[Opening Dataset extract section]
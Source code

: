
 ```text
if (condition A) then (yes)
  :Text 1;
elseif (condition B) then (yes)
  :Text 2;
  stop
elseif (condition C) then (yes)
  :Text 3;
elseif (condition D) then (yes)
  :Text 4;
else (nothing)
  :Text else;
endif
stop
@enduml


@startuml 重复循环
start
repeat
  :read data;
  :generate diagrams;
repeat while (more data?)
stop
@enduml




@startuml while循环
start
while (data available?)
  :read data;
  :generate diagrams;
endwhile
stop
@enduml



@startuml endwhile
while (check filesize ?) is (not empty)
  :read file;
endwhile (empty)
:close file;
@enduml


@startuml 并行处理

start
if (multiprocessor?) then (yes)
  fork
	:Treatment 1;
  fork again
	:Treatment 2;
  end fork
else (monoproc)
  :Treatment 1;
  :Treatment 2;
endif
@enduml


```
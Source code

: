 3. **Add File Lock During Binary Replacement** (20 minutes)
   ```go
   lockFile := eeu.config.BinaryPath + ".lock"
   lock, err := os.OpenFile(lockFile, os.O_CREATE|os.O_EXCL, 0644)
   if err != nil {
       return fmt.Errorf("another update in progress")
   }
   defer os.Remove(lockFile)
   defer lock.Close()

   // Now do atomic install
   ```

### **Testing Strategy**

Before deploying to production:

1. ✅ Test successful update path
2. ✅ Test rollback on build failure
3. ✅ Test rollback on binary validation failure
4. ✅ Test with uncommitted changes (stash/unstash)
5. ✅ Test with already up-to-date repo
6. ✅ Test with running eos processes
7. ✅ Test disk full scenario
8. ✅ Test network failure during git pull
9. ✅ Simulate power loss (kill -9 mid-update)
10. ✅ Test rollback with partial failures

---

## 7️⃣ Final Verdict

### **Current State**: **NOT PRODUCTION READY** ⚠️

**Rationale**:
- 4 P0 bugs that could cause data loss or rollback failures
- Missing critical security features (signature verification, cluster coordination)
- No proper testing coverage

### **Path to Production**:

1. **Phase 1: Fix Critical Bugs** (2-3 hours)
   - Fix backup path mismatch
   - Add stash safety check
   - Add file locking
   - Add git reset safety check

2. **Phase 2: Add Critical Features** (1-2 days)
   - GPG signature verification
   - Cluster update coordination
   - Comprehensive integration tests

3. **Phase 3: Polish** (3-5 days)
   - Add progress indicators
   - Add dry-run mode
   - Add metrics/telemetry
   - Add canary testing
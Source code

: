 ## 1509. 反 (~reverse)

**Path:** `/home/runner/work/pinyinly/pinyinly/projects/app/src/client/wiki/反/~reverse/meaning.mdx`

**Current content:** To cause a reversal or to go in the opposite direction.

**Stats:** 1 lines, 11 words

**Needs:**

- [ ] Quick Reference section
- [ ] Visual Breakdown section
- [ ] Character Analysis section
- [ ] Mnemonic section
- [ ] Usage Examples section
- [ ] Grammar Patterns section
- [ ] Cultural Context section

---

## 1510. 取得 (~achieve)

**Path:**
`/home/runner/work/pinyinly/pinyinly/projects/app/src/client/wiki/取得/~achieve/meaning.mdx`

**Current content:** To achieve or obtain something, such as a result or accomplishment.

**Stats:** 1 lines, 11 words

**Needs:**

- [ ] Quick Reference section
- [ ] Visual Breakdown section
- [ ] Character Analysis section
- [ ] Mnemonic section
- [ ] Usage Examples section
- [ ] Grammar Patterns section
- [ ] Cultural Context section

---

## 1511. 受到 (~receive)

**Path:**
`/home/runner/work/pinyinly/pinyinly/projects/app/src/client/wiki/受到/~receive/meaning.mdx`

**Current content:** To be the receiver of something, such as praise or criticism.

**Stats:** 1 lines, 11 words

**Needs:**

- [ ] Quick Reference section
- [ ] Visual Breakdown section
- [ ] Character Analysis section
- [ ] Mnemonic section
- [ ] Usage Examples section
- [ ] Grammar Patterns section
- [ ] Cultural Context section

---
[Closing Dataset extract section]
Description of the task:
Your answer should be a single number, namely how many lines of the data above hold "such".

Your solution:
2